Con questo successo, Sitael si conferma come l’unica azienda italiana in grado di produrre, lanciare e operare satelliti sopra i 50 kg. Questo traguardo rafforza il ruolo del Made in Italy nel settore della space economy a livello internazionale, dimostrando la competenza e l’eccellenza dell’industria spaziale italiana nella produzione e messa in orbita di satelliti completamente realizzati all’interno della filiera italiana.

Grazie agli investimenti dell’Agenzia Spaziale Italiana e del supporto della Regione Puglia, Sitael è riuscita a realizzare MicroHETSat e ad ampliare la propria fabbrica. Nel 2024, è previsto un ulteriore investimento per espandere le capacità produttive e operativa dell’azienda.

In conclusione, il lancio di MicroHETSat rappresenta un grande successo per l’industria spaziale italiana, dimostrando il suo impegno nel promuovere l’innovazione e la sostenibilità nello spazio. Questo satellite elettrico 100% made in Italy apre la strada a nuove opportunità e conferma il talento e la competenza degli ingegneri italiani nel settore spaziale.

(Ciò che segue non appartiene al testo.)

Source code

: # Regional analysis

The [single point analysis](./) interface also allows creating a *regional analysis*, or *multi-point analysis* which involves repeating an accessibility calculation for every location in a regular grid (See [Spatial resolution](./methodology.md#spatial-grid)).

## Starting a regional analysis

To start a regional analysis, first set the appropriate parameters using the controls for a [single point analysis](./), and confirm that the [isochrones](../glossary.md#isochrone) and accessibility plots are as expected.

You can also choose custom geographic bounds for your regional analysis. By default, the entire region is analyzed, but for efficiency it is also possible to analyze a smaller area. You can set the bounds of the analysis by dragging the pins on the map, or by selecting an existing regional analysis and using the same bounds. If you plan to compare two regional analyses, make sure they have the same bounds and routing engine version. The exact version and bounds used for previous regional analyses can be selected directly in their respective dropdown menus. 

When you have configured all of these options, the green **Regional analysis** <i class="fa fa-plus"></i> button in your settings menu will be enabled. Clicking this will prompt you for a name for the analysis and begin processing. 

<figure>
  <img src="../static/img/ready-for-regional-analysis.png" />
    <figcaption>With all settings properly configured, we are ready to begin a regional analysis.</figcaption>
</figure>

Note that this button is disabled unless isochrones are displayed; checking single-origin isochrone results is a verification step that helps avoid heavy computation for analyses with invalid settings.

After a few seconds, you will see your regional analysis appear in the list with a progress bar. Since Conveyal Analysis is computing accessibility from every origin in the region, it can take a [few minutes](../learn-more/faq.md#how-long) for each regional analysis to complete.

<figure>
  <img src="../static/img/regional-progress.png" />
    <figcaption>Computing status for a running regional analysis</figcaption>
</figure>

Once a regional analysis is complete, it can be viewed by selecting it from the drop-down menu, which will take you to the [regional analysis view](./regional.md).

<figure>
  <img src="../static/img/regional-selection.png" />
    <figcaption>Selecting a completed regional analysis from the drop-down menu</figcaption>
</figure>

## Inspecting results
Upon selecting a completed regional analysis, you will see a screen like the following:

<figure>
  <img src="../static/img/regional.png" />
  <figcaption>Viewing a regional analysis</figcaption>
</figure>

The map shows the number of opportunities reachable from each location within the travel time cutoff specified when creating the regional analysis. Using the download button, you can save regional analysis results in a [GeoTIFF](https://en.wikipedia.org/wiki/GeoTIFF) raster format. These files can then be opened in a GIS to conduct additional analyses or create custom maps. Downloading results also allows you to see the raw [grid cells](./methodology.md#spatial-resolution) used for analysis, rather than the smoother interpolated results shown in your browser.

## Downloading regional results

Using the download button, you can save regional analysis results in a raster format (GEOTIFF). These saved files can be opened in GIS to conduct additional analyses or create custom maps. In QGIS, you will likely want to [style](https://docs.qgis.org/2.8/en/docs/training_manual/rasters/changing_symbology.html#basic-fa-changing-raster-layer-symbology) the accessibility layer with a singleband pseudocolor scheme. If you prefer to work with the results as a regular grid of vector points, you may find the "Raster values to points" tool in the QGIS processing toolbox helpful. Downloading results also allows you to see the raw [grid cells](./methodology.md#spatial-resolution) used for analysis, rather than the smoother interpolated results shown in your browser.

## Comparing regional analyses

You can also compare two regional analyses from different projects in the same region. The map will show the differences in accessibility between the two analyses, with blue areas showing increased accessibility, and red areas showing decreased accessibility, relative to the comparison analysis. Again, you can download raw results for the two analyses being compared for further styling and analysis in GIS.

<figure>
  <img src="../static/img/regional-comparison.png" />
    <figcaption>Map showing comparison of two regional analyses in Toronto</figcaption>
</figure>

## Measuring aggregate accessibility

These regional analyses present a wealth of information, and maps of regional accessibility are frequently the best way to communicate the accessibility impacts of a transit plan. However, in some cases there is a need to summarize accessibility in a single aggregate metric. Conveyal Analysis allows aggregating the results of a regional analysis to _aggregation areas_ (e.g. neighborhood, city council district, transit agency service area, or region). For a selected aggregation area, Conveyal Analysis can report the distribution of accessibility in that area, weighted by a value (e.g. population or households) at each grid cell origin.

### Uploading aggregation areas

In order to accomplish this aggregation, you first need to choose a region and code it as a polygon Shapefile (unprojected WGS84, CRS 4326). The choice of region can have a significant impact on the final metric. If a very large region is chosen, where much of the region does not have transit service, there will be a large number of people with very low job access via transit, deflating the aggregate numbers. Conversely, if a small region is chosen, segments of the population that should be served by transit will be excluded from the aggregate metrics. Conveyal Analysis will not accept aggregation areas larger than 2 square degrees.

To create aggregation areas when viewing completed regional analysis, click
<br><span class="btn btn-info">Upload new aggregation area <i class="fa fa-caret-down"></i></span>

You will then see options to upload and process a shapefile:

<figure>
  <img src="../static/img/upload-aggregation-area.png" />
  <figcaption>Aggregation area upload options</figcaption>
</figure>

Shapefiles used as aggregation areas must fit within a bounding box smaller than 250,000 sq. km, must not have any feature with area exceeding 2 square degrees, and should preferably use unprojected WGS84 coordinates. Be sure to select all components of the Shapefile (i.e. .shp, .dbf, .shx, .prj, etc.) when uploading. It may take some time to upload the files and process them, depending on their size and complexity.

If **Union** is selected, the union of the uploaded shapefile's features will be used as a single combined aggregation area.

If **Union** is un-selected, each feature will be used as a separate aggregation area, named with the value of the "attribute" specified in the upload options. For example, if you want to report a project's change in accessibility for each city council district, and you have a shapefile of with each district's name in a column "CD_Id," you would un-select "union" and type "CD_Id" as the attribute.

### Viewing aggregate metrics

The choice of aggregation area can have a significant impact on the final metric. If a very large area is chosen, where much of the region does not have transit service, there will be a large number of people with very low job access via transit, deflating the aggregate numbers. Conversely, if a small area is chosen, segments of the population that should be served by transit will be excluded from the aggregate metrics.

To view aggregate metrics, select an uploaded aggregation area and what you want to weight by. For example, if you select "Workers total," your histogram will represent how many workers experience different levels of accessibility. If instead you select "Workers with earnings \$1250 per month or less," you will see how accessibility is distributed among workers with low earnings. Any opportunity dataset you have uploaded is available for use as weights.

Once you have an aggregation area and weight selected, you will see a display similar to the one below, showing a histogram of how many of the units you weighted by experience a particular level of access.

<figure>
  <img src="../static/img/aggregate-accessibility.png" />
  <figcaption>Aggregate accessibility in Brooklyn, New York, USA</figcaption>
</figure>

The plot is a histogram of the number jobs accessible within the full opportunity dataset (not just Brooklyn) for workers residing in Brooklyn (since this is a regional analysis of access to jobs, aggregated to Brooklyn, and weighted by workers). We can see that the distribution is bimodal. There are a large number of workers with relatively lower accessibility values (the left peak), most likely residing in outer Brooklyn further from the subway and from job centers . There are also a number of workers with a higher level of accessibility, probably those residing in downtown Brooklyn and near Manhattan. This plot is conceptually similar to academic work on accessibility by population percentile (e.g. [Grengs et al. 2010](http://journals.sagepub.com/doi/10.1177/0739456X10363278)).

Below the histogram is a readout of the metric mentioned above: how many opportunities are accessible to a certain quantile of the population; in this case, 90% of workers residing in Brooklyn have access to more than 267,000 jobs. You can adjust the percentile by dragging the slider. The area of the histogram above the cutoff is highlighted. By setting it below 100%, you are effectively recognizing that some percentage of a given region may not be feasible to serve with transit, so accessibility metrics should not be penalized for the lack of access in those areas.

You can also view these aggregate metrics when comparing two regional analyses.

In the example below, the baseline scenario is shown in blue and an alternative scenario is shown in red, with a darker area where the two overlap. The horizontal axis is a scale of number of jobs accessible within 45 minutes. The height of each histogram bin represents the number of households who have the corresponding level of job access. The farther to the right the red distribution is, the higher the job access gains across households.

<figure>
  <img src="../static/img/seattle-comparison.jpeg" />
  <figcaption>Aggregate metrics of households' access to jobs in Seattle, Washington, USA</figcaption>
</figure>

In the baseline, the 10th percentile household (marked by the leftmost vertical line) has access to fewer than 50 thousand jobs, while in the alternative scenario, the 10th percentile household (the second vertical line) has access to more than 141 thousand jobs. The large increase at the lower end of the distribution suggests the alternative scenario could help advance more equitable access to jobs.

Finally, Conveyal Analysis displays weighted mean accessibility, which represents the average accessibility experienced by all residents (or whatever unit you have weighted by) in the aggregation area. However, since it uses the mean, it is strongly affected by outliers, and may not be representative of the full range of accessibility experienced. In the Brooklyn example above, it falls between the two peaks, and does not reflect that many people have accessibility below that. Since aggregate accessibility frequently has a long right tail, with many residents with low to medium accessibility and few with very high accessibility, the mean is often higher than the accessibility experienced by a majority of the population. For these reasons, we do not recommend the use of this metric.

FAQ sulla lancio del satellite MicroHETSat

1. Di chi è stato progettato e realizzato MicroHETSat?
MicroHETSat è stato progettato e realizzato da Sitael per conto dell’Agenzia Spaziale Europea (ESA).

2. Dove è stato interamente realizzato il satellite?
MicroHetsat è stato interamente realizzato nella “fabbrica dei satelliti” di Sitael a Mola di Bari, in Italia.

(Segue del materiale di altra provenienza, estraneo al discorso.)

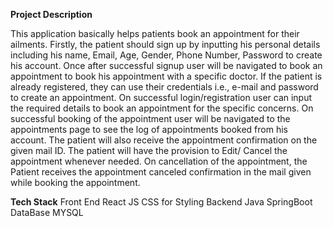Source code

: **Project Description**

This application basically helps patients book an appointment for their ailments. Firstly, the patient should sign up by inputting his personal details including his name, Email, Age, Gender, Phone Number, Password to create his account. Once after successful signup user will be navigated to book an appointment to book his appointment with a specific doctor. 
If the patient is already registered, they can use their credentials i.e., e-mail and password to create an appointment.
On successful login/registration user can input the required details to book an appointment for the specific concerns. On successful booking of the appointment user will be navigated to the appointments page to see the log of appointments booked from his account. The patient will also receive the appointment confirmation on the given mail ID.
The patient will have the provision to Edit/ Cancel the appointment whenever needed. On cancellation of the appointment, the  Patient receives the appointment canceled confirmation in the mail given while booking the appointment. 

**Tech Stack**
Front End
React JS
CSS for Styling
Backend
Java SpringBoot
DataBase
MYSQL





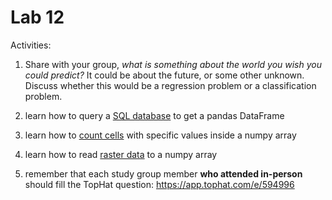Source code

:# Lab 12

Activities:

1. Share with your group, *what is something about the world you wish you could predict?*  It could be about the future, or some other unknown.  Discuss whether this would be a regression problem or a classification problem.

2. learn how to query a [SQL database](./sql-join) to get a pandas DataFrame

3. learn how to [count cells](./counting-cells) with specific values inside a numpy array

4. learn how to read [raster data](./raster) to a numpy array

5. remember that each study group member **who attended in-person** should fill the TopHat question: https://app.tophat.com/e/594996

3. Qual è la caratteristica principale di MicroHETSat?
La caratteristica principale di MicroHETSat è il suo motore al plasma, che funge da ascensore spaziale consentendo manovre impensabili per i piccoli satelliti.

4. Come contribuisce MicroHETSat alla sostenibilità dello spazio?
Grazie al motore al plasma, il satellite contribuisce a ridurre i consumi e prevenire il rischio di collisioni, contribuendo a mitigare il problema dei detriti orbitali.

5. Qual è il ruolo di Sitael nell’industria spaziale italiana?
Sitael è l’unica azienda italiana in grado di produrre, lanciare e operare satelliti sopra i 50 kg, confermando il suo ruolo di rilievo nel settore della space economy.

6. Quali sono gli investimenti futuri per Sitael?
Grazie agli investimenti dell’Agenzia Spaziale Italiana e del supporto della Regione Puglia, Sitael prevede di espandere le capacità produttive e operative dell’azienda nel 2024.